Councilors accepted a report developed by the Fort Williams Park Advisory Commission proposing ways to make Fort Williams Park financially self-sustaining.
Included are recommendations to collect hourly parking fees from passenger cars and small vehicles using a pay-and-display system, while annual parking passes would be available to residents for $10 and to non-residents for $20.
Buses associated with a seasonal recreation program will be charged $30 per bus, and trolleys or shuttle buses that visit the park regularly will be assessed an annual fee of $1,000. Tour buses visiting the park as part of a cruise ship visit will be charged $40; the bus tour entities will be billed through a system to be developed by the town and the Portland Head Light museum.
The commission also proposes instituting other fees for the use of the picnic shelter, and parking will be charged for those using the playground, pet recreation areas, and the multi-purpose field unless the fee is waived for special circumstances.
Due to the need of the travel industry to report access fees in its basic costs, the recommendation is to begin the bus fee schedule in 2011 and the pay-and-display system next year.
"The Commission feels strongly that money raised in the Park should be dedicated to supporting the Park," the report states.
To set up the pay-and-display system, the commission said an estimated $112,500 is needed up front.

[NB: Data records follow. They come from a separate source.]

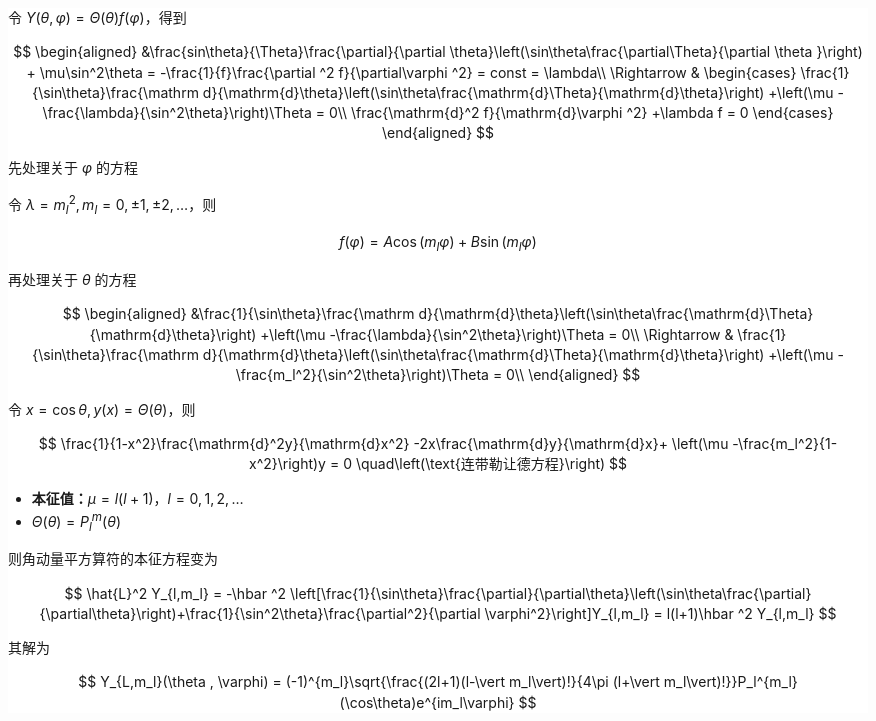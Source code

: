 令 $Y(\theta , \varphi) =\Theta(\theta) f(\varphi)$，得到

$$
\begin{aligned}
  &\frac{sin\theta}{\Theta}\frac{\partial}{\partial \theta}\left(\sin\theta\frac{\partial\Theta}{\partial \theta }\right) + \mu\sin^2\theta = -\frac{1}{f}\frac{\partial ^2 f}{\partial\varphi ^2} = const = \lambda\\
  \Rightarrow &
  \begin{cases}
    \frac{1}{\sin\theta}\frac{\mathrm d}{\mathrm{d}\theta}\left(\sin\theta\frac{\mathrm{d}\Theta}{\mathrm{d}\theta}\right) +\left(\mu -\frac{\lambda}{\sin^2\theta}\right)\Theta = 0\\
    \frac{\mathrm{d}^2 f}{\mathrm{d}\varphi ^2} +\lambda f = 0
  \end{cases}
\end{aligned}
$$

先处理关于 $\varphi$ 的方程

令 $\lambda = m_l ^2 , m_l = 0, \pm 1, \pm 2, \ldots$，则

$$
f(\varphi) = A\cos(m_l \varphi) + B\sin(m_l \varphi)
$$

再处理关于 $\theta$ 的方程

$$
\begin{aligned}
  &\frac{1}{\sin\theta}\frac{\mathrm d}{\mathrm{d}\theta}\left(\sin\theta\frac{\mathrm{d}\Theta}{\mathrm{d}\theta}\right) +\left(\mu -\frac{\lambda}{\sin^2\theta}\right)\Theta = 0\\
  \Rightarrow & \frac{1}{\sin\theta}\frac{\mathrm d}{\mathrm{d}\theta}\left(\sin\theta\frac{\mathrm{d}\Theta}{\mathrm{d}\theta}\right) +\left(\mu -\frac{m_l^2}{\sin^2\theta}\right)\Theta = 0\\
\end{aligned}
$$

令 $x = \cos \theta ,y(x) = \Theta(\theta)$，则

$$
\frac{1}{1-x^2}\frac{\mathrm{d}^2y}{\mathrm{d}x^2} -2x\frac{\mathrm{d}y}{\mathrm{d}x}+ \left(\mu -\frac{m_l^2}{1-x^2}\right)y = 0 \quad\left(\text{连带勒让德方程}\right)
$$

- **本征值：**$\mu = l(l+1)$，$l=0,1,2,\ldots$
- $\Theta(\theta) = P_l^m\left(\theta\right)$

则角动量平方算符的本征方程变为

$$
\hat{L}^2 Y_{l,m_l} = -\hbar ^2 \left[\frac{1}{\sin\theta}\frac{\partial}{\partial\theta}\left(\sin\theta\frac{\partial}{\partial\theta}\right)+\frac{1}{\sin^2\theta}\frac{\partial^2}{\partial \varphi^2}\right]Y_{l,m_l} = l(l+1)\hbar ^2 Y_{l,m_l}
$$

其解为

$$
Y_{L,m_l}(\theta , \varphi) = (-1)^{m_l}\sqrt{\frac{(2l+1)(l-\vert m_l\vert)!}{4\pi (l+\vert m_l\vert)!}}P_l^{m_l}(\cos\theta)e^{im_l\varphi}
$$
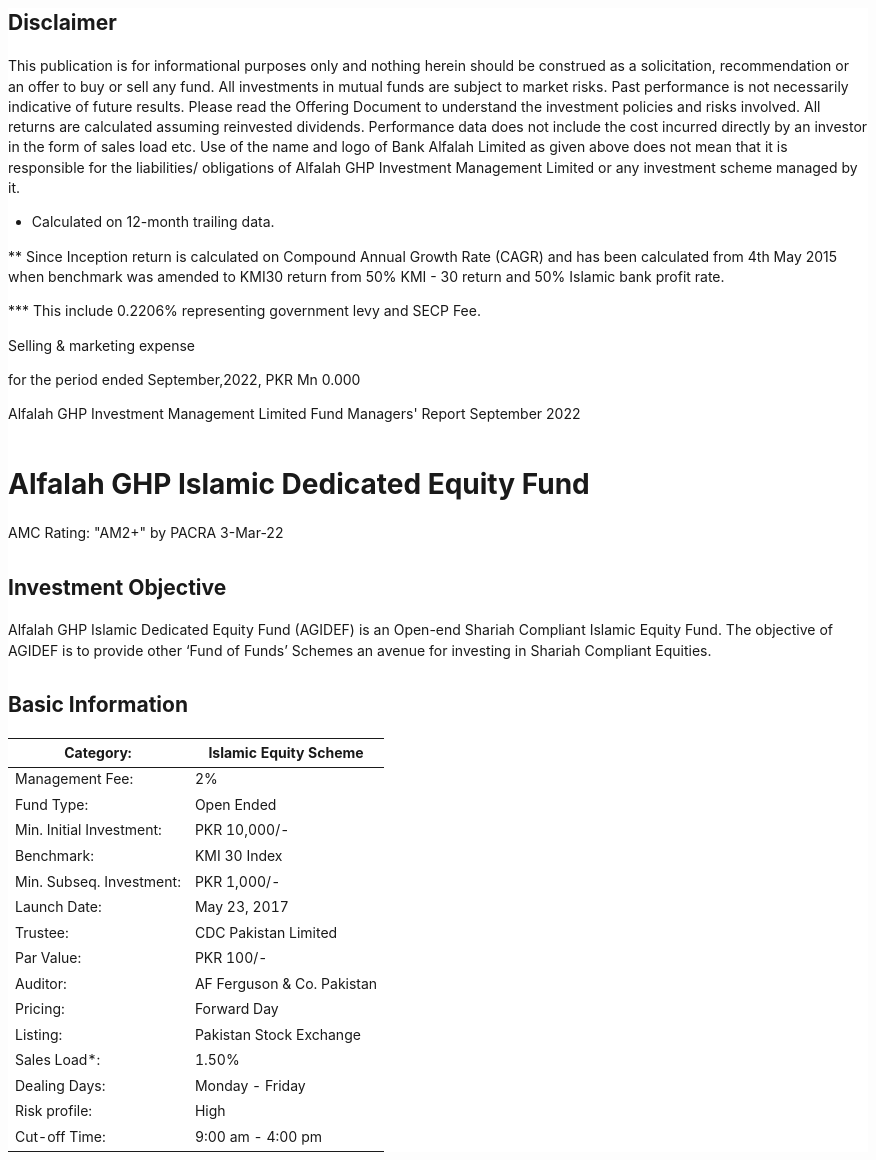 ## Disclaimer

This publication is for informational purposes only and nothing herein should be construed as a solicitation, recommendation or an offer to buy or sell any fund. All investments in mutual funds are subject to market risks. Past performance is not necessarily indicative of future results. Please read the Offering Document to understand the investment policies and risks involved. All returns are calculated assuming reinvested dividends. Performance data does not include the cost incurred directly by an investor in the form of sales load etc. Use of the name and logo of Bank Alfalah Limited as given above does not mean that it is responsible for the liabilities/ obligations of Alfalah GHP Investment Management Limited or any investment scheme managed by it.

- Calculated on 12-month trailing data.

\*\* Since Inception return is calculated on Compound Annual Growth Rate (CAGR) and has been calculated from 4th May 2015 when benchmark was amended to KMI30 return from 50% KMI - 30 return and 50% Islamic bank profit rate.

\*\*\* This include 0.2206% representing government levy and SECP Fee.

Selling & marketing expense

for the period ended September,2022, PKR Mn 0.000

Alfalah GHP Investment Management Limited Fund Managers' Report September 2022

# Alfalah GHP Islamic Dedicated Equity Fund

AMC Rating: "AM2+" by PACRA 3-Mar-22

## Investment Objective

Alfalah GHP Islamic Dedicated Equity Fund (AGIDEF) is an Open-end Shariah Compliant Islamic Equity Fund. The objective of AGIDEF is to provide other ‘Fund of Funds’ Schemes an avenue for investing in Shariah Compliant Equities.

## Basic Information

| Category:                | Islamic Equity Scheme      |
| ------------------------ | -------------------------- |
| Management Fee:          | 2%                         |
| Fund Type:               | Open Ended                 |
| Min. Initial Investment: | PKR 10,000/-               |
| Benchmark:               | KMI 30 Index               |
| Min. Subseq. Investment: | PKR 1,000/-                |
| Launch Date:             | May 23, 2017               |
| Trustee:                 | CDC Pakistan Limited       |
| Par Value:               | PKR 100/-                  |
| Auditor:                 | AF Ferguson & Co. Pakistan |
| Pricing:                 | Forward Day                |
| Listing:                 | Pakistan Stock Exchange    |
| Sales Load\*:            | 1.50%                      |
| Dealing Days:            | Monday - Friday            |
| Risk profile:            | High                       |
| Cut-off Time:            | 9:00 am - 4:00 pm          |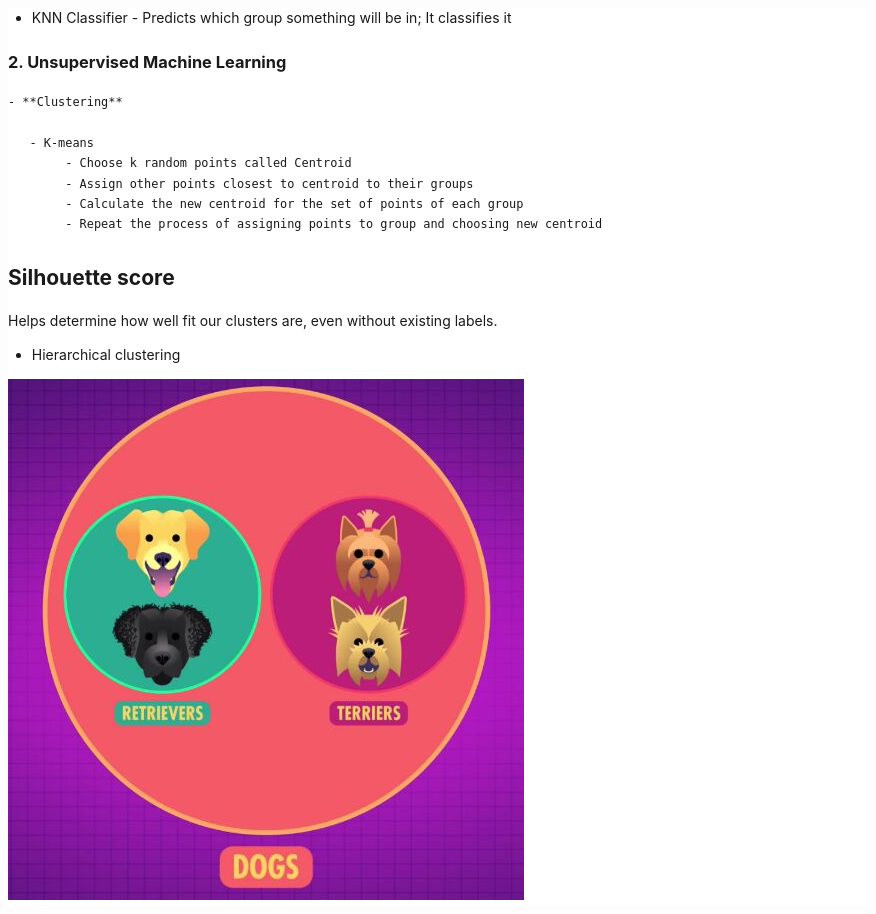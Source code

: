 - KNN Classifier - Predicts which group something will be in; It classifies it

### 2. Unsupervised Machine Learning

    - **Clustering**

       - K-means
            - Choose k random points called Centroid
            - Assign other points closest to centroid to their groups
            - Calculate the new centroid for the set of points of each group
            - Repeat the process of assigning points to group and choosing new centroid

## Silhouette score

Helps determine how well fit our clusters are, even without existing labels.

- Hierarchical clustering

![image](../../media/ML-Classification-image8.jpg)

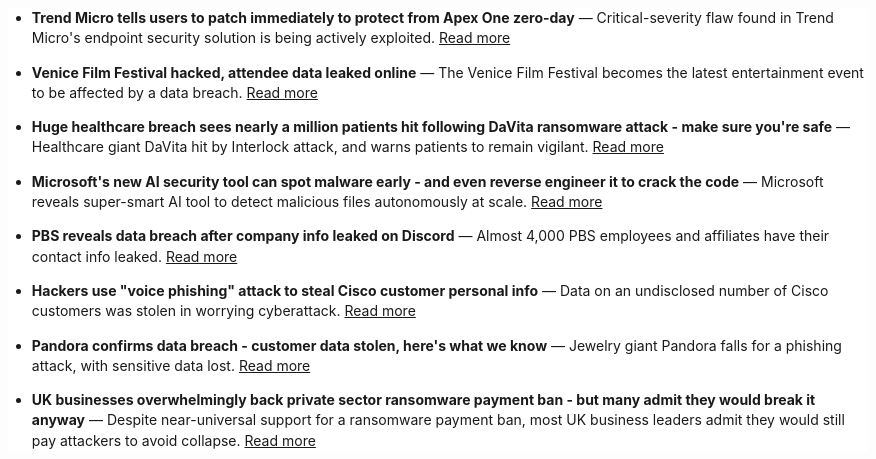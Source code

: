 - **Trend Micro tells users to patch immediately to protect from Apex One zero-day** — Critical-severity flaw found in Trend Micro's endpoint security solution is being actively exploited.
  [Read more](https://www.techradar.com/pro/security/trend-micro-tells-users-to-patch-immediately-to-protect-from-apex-one-zero-day)

- **Venice Film Festival hacked, attendee data leaked online** — The Venice Film Festival becomes the latest entertainment event to be affected by a data breach.
  [Read more](https://www.techradar.com/pro/security/venice-film-festival-hacked-attendee-data-leaked-online)

- **Huge healthcare breach sees nearly a million patients hit following DaVita ransomware attack - make sure you're safe** — Healthcare giant DaVita hit by Interlock attack, and warns patients to remain vigilant.
  [Read more](https://www.techradar.com/pro/security/huge-healthcare-breach-sees-nearly-a-million-patients-hit-following-davita-ransomware-attack-make-sure-youre-safe)

- **Microsoft's new AI security tool can spot malware early - and even reverse engineer it to crack the code** — Microsoft reveals super-smart AI tool to detect malicious files autonomously at scale.
  [Read more](https://www.techradar.com/pro/security/microsofts-new-ai-security-tool-can-spot-malware-early-and-even-reverse-engineer-it-to-crack-the-code)

- **PBS reveals data breach after company info leaked on Discord** — Almost 4,000 PBS employees and affiliates have their contact info leaked.
  [Read more](https://www.techradar.com/pro/security/pbs-reveals-data-breach-after-company-info-leaked-on-discord)

- **Hackers use "voice phishing" attack to steal Cisco customer personal info** — Data on an undisclosed number of Cisco customers was stolen in worrying cyberattack.
  [Read more](https://www.techradar.com/pro/security/hackers-use-voice-phishing-attack-to-steal-cisco-customer-personal-info)

- **Pandora confirms data breach - customer data stolen, here's what we know** — Jewelry giant Pandora falls for a phishing attack, with sensitive data lost.
  [Read more](https://www.techradar.com/pro/security/pandora-confirms-data-breach-customer-data-stolen-heres-what-we-know)

- **UK businesses overwhelmingly back private sector ransomware payment ban - but many admit they would break it anyway** — Despite near-universal support for a ransomware payment ban, most UK business leaders admit they would still pay attackers to avoid collapse.
  [Read more](https://www.techradar.com/pro/uk-businesses-back-a-private-sector-ransomware-payment-ban-overwhelmingly-but-the-majority-would-break-it-anyway-push-comes-to-shove)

The expenses include the purchase of 10 parking meters, a utility vehicle for parking enforcement, signs, and the cost to reconfigure the old main entrance to eliminate parking adjacent to Shore Road.
In addition, the report includes an estimate of annual expenses near $15,000 for an additional park ranger, supplies and unexpected repairs.
The commission recommends the pursuit of "other possible means to raise revenue," including construction of a second picnic shelter, a seasonal structure, a picnic area near the beach and opening the Officer's Row buildings to a wider range of concessions and tenants.
Councilors agreed to review the commission's recommendations at a workshop early in 2010.
In other business, Town Manager Mike McGovern said the town and school budgets have accrued a considerable savings thanks to the refinancing of 1998 and 1999 bonds. He said over the life of the replacement bonds – from 2010 to 2020 – the town will save $510,000 and the schools will save $232,000, a total savings of $742,000.
The most savings will occur within the next few years, and the interest rates have been reduced by two-thirds, McGovern said.
The council voted 7-0 to credit the School Department $73,100 for its portion of the premium.
"The town is incredibly lucky to have such an experienced Town Manager," Swift-Kayatta said. "He single-handedly managed to get us $200,000 through his performance and efforts."
In addition to the savings generated from the bond, the council approved a grant application to the Maine Public Utilities Commission for $85,000 to upgrade lighting in the schools and community building. They also approved $52,000 of unallocated funds from a 2008 bond to be used as the matching portion of the grant.
The estimated payback period for the electricity charges is 2.4 years, and return of the local investment is about one year.
Approval of the grant application could save the town about $56,000 a year for 15 years, or a total of $846,000.